WORK INSTRUCTIONS
Images are to be excluded, and the rest of the data repeated exactly.

--------------------

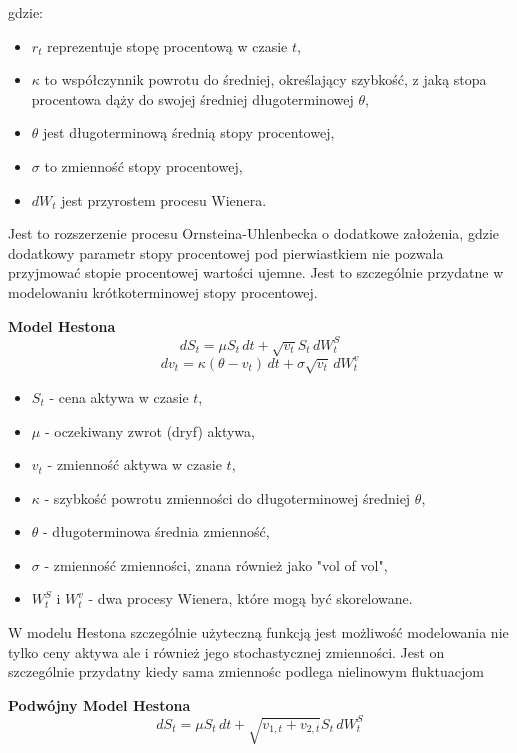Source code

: gdzie:
\begin{itemize}
  \item \( r_t \) reprezentuje stopę procentową w czasie \( t \),
  \item \( \kappa \) to współczynnik powrotu do średniej, określający szybkość, z jaką stopa procentowa dąży do swojej średniej długoterminowej \( \theta \),
  \item \( \theta \) jest długoterminową średnią stopy procentowej,
  \item \( \sigma \) to zmienność stopy procentowej,
  \item \( dW_t \) jest przyrostem procesu Wienera.
\end{itemize}
Jest to rozszerzenie procesu Ornsteina-Uhlenbecka o dodatkowe założenia, gdzie dodatkowy parametr stopy procentowej pod pierwiastkiem nie pozwala przyjmować stopie procentowej wartości ujemne. Jest to szczególnie przydatne w modelowaniu krótkoterminowej stopy procentowej. 
    \item \textbf{Model Hestona}
    \begin{equation}
dS_t = \mu S_t \, dt + \sqrt{v_t} S_t \, dW_t^S
\end{equation}
\begin{equation}
dv_t = \kappa (\theta - v_t) \, dt + \sigma \sqrt{v_t} \, dW_t^v
\end{equation}
\begin{itemize}
  \item \( S_t \) - cena aktywa w czasie \( t \),
  \item \( \mu \) - oczekiwany zwrot (dryf) aktywa,
  \item \( v_t \) - zmienność aktywa w czasie \( t \),
  \item \( \kappa \) - szybkość powrotu zmienności do długoterminowej średniej \( \theta \),
  \item \( \theta \) - długoterminowa średnia zmienność,
  \item \( \sigma \) - zmienność zmienności, znana również jako "vol of vol",
  \item \( W_t^S \) i \( W_t^v \) - dwa procesy Wienera, które mogą być skorelowane.
\end{itemize}
W modelu Hestona szczególnie użyteczną funkcją jest możliwość modelowania nie tylko ceny aktywa ale i również jego stochastycznej zmienności. Jest on szczególnie przydatny kiedy sama zmiennośc podlega nielinowym fluktuacjom
 \item \textbf{Podwójny Model Hestona}
\begin{equation}
dS_t = \mu S_t \, dt + \sqrt{v_{1,t} + v_{2,t}} S_t \, dW_t^S
\end{equation}
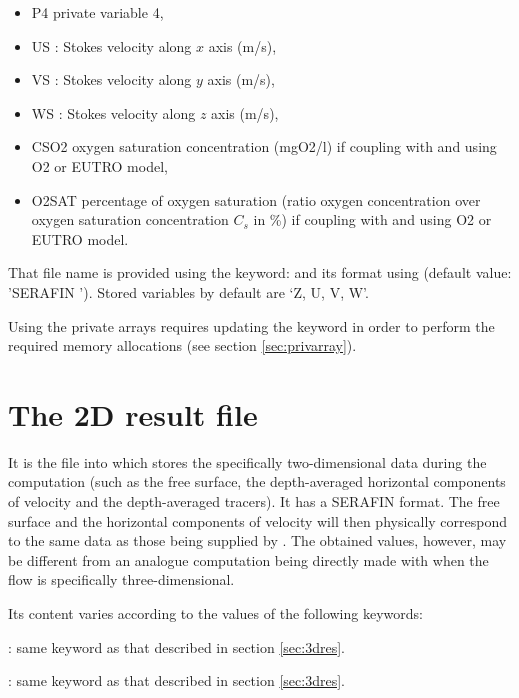 \begin{itemize}
\item P4 private variable 4,

\item US : Stokes velocity along $x$ axis (m/s),

\item VS : Stokes velocity along $y$ axis (m/s),

\item WS : Stokes velocity along $z$ axis (m/s),

\item CSO2 oxygen saturation concentration (mgO2/l) if coupling with \waqtel
and using O2 or EUTRO model,

\item O2SAT percentage of oxygen saturation (ratio oxygen concentration over
oxygen saturation concentration $C_s$ in \%) if coupling with \waqtel and using
O2 or EUTRO model.
\end{itemize}

That file name is provided using the keyword:  and its
format using  (default value: 'SERAFIN '). Stored
variables by default are `Z, U, V, W'.

Using the private arrays requires updating the keyword  in order to perform the required memory allocations (see
section \ref{sec:privarray}).

\section{The 2D result file}

It is the file into which  stores the specifically two-dimensional
data during the computation (such as the free surface, the depth-averaged
horizontal components of velocity and the depth-averaged tracers). It has a
SERAFIN format. The free surface and the horizontal components of velocity will
then physically correspond to the same data as those being supplied by
. The obtained values, however, may be different from an analogue
computation being directly made with  when the flow is specifically
three-dimensional.

Its content varies according to the values of the following keywords:

: same keyword as that
described in section \ref{sec:3dres}.

: same keyword as that described in section
\ref{sec:3dres}.

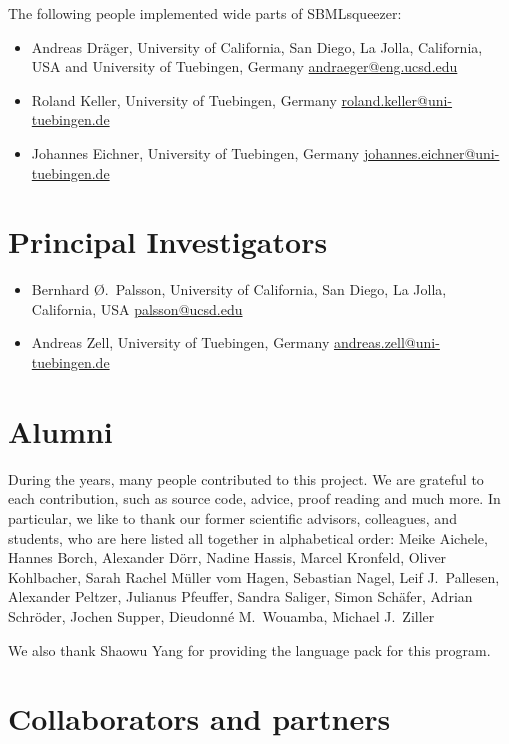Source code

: The following people implemented wide parts of SBMLsqueezer:
\begin{itemize}
\item Andreas Dr\"ager, 
  University of California, San Diego, La Jolla, California, USA and
  University of Tuebingen, Germany
  \href{mailto:andraeger@eng.ucsd.edu}{andraeger@eng.ucsd.edu}
\item Roland Keller,
  University of Tuebingen, Germany
  \href{mailto:roland.keller@uni-tuebingen.de}{roland.keller@uni-tuebingen.de}
\item Johannes Eichner,
  University of Tuebingen, Germany
  \href{mailto:johannes.eichner@uni-tuebingen.de}{johannes.eichner@uni-tuebingen.de}
\end{itemize}

\section{Principal Investigators}

\begin{itemize}
\item Bernhard \O.~Palsson,
  University of California, San Diego, La Jolla, California, USA
  \href{mailto:palsson@ucsd.edu}{palsson@ucsd.edu}
\item Andreas Zell, 
  University of Tuebingen, Germany
  \href{mailto:andreas.zell@uni-tuebingen.de}{andreas.zell@uni-tuebingen.de}
\end{itemize}

\section{Alumni}

During the years, many people contributed to this project.
We are grateful to each contribution, such as source code, advice, proof reading
and much more. In particular, we like to thank our former scientific advisors,
colleagues, and students, who are here listed all together in alphabetical
order:
Meike Aichele,
Hannes Borch,
Alexander D\"orr,
Nadine Hassis,
Marcel Kronfeld,
Oliver Kohlbacher,
Sarah Rachel M\"uller vom Hagen,
Sebastian Nagel,
Leif J.~Pallesen,
Alexander Peltzer,
Julianus Pfeuffer,
Sandra Saliger,
Simon Sch\"afer,
Adrian Schr\"oder,
Jochen Supper,
Dieudonn\'e M.~Wouamba,
Michael J.~Ziller

We also thank Shaowu Yang for providing the \Chinese language pack for this program.


\section{Collaborators and partners}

--------------------

TASK RESPONSE
Source code

: gdzie:
\begin{itemize}
  \item \( r_t \) reprezentuje stopę procentową w czasie \( t \),
  \item \( \kappa \) to współczynnik powrotu do średniej, określający szybkość, z jaką stopa procentowa dąży do swojej średniej długoterminowej \( \theta \),
  \item \( \theta \) jest długoterminową średnią stopy procentowej,
  \item \( \sigma \) to zmienność stopy procentowej,
  \item \( dW_t \) jest przyrostem procesu Wienera.
\end{itemize}
Jest to rozszerzenie procesu Ornsteina-Uhlenbecka o dodatkowe założenia, gdzie dodatkowy parametr stopy procentowej pod pierwiastkiem nie pozwala przyjmować stopie procentowej wartości ujemne. Jest to szczególnie przydatne w modelowaniu krótkoterminowej stopy procentowej. 
    \item \textbf{Model Hestona}
    \begin{equation}
dS_t = \mu S_t \, dt + \sqrt{v_t} S_t \, dW_t^S
\end{equation}
\begin{equation}
dv_t = \kappa (\theta - v_t) \, dt + \sigma \sqrt{v_t} \, dW_t^v
\end{equation}
\begin{itemize}
  \item \( S_t \) - cena aktywa w czasie \( t \),
  \item \( \mu \) - oczekiwany zwrot (dryf) aktywa,
  \item \( v_t \) - zmienność aktywa w czasie \( t \),
  \item \( \kappa \) - szybkość powrotu zmienności do długoterminowej średniej \( \theta \),
  \item \( \theta \) - długoterminowa średnia zmienność,
  \item \( \sigma \) - zmienność zmienności, znana również jako "vol of vol",
  \item \( W_t^S \) i \( W_t^v \) - dwa procesy Wienera, które mogą być skorelowane.
\end{itemize}
W modelu Hestona szczególnie użyteczną funkcją jest możliwość modelowania nie tylko ceny aktywa ale i również jego stochastycznej zmienności. Jest on szczególnie przydatny kiedy sama zmiennośc podlega nielinowym fluktuacjom
 \item \textbf{Podwójny Model Hestona}
\begin{equation}
dS_t = \mu S_t \, dt + \sqrt{v_{1,t} + v_{2,t}} S_t \, dW_t^S
\end{equation}
 \begin{itemize}
\item P4 private variable 4,

\item US : Stokes velocity along $x$ axis (m/s),

\item VS : Stokes velocity along $y$ axis (m/s),

\item WS : Stokes velocity along $z$ axis (m/s),

\item CSO2 oxygen saturation concentration (mgO2/l) if coupling with \waqtel
and using O2 or EUTRO model,

\item O2SAT percentage of oxygen saturation (ratio oxygen concentration over
oxygen saturation concentration $C_s$ in \%) if coupling with \waqtel and using
O2 or EUTRO model.
\end{itemize}

That file name is provided using the keyword:  and its
format using  (default value: 'SERAFIN '). Stored
variables by default are `Z, U, V, W'.

Using the private arrays requires updating the keyword  in order to perform the required memory allocations (see
section \ref{sec:privarray}).

\section{The 2D result file}

It is the file into which  stores the specifically two-dimensional
data during the computation (such as the free surface, the depth-averaged
horizontal components of velocity and the depth-averaged tracers). It has a
SERAFIN format. The free surface and the horizontal components of velocity will
then physically correspond to the same data as those being supplied by
. The obtained values, however, may be different from an analogue
computation being directly made with  when the flow is specifically
three-dimensional.

Its content varies according to the values of the following keywords:

: same keyword as that
described in section \ref{sec:3dres}.

: same keyword as that described in section
\ref{sec:3dres}.

Source code

: The following people implemented wide parts of SBMLsqueezer:
\begin{itemize}
\item Andreas Dr\"ager, 
  University of California, San Diego, La Jolla, California, USA and
  University of Tuebingen, Germany
  \href{mailto:andraeger@eng.ucsd.edu}{andraeger@eng.ucsd.edu}
\item Roland Keller,
  University of Tuebingen, Germany
  \href{mailto:roland.keller@uni-tuebingen.de}{roland.keller@uni-tuebingen.de}
\item Johannes Eichner,
  University of Tuebingen, Germany
  \href{mailto:johannes.eichner@uni-tuebingen.de}{johannes.eichner@uni-tuebingen.de}
\end{itemize}

\section{Principal Investigators}

\begin{itemize}
\item Bernhard \O.~Palsson,
  University of California, San Diego, La Jolla, California, USA
  \href{mailto:palsson@ucsd.edu}{palsson@ucsd.edu}
\item Andreas Zell, 
  University of Tuebingen, Germany
  \href{mailto:andreas.zell@uni-tuebingen.de}{andreas.zell@uni-tuebingen.de}
\end{itemize}

\section{Alumni}

During the years, many people contributed to this project.
We are grateful to each contribution, such as source code, advice, proof reading
and much more. In particular, we like to thank our former scientific advisors,
colleagues, and students, who are here listed all together in alphabetical
order:
Meike Aichele,
Hannes Borch,
Alexander D\"orr,
Nadine Hassis,
Marcel Kronfeld,
Oliver Kohlbacher,
Sarah Rachel M\"uller vom Hagen,
Sebastian Nagel,
Leif J.~Pallesen,
Alexander Peltzer,
Julianus Pfeuffer,
Sandra Saliger,
Simon Sch\"afer,
Adrian Schr\"oder,
Jochen Supper,
Dieudonn\'e M.~Wouamba,
Michael J.~Ziller

We also thank Shaowu Yang for providing the \Chinese language pack for this program.


\section{Collaborators and partners}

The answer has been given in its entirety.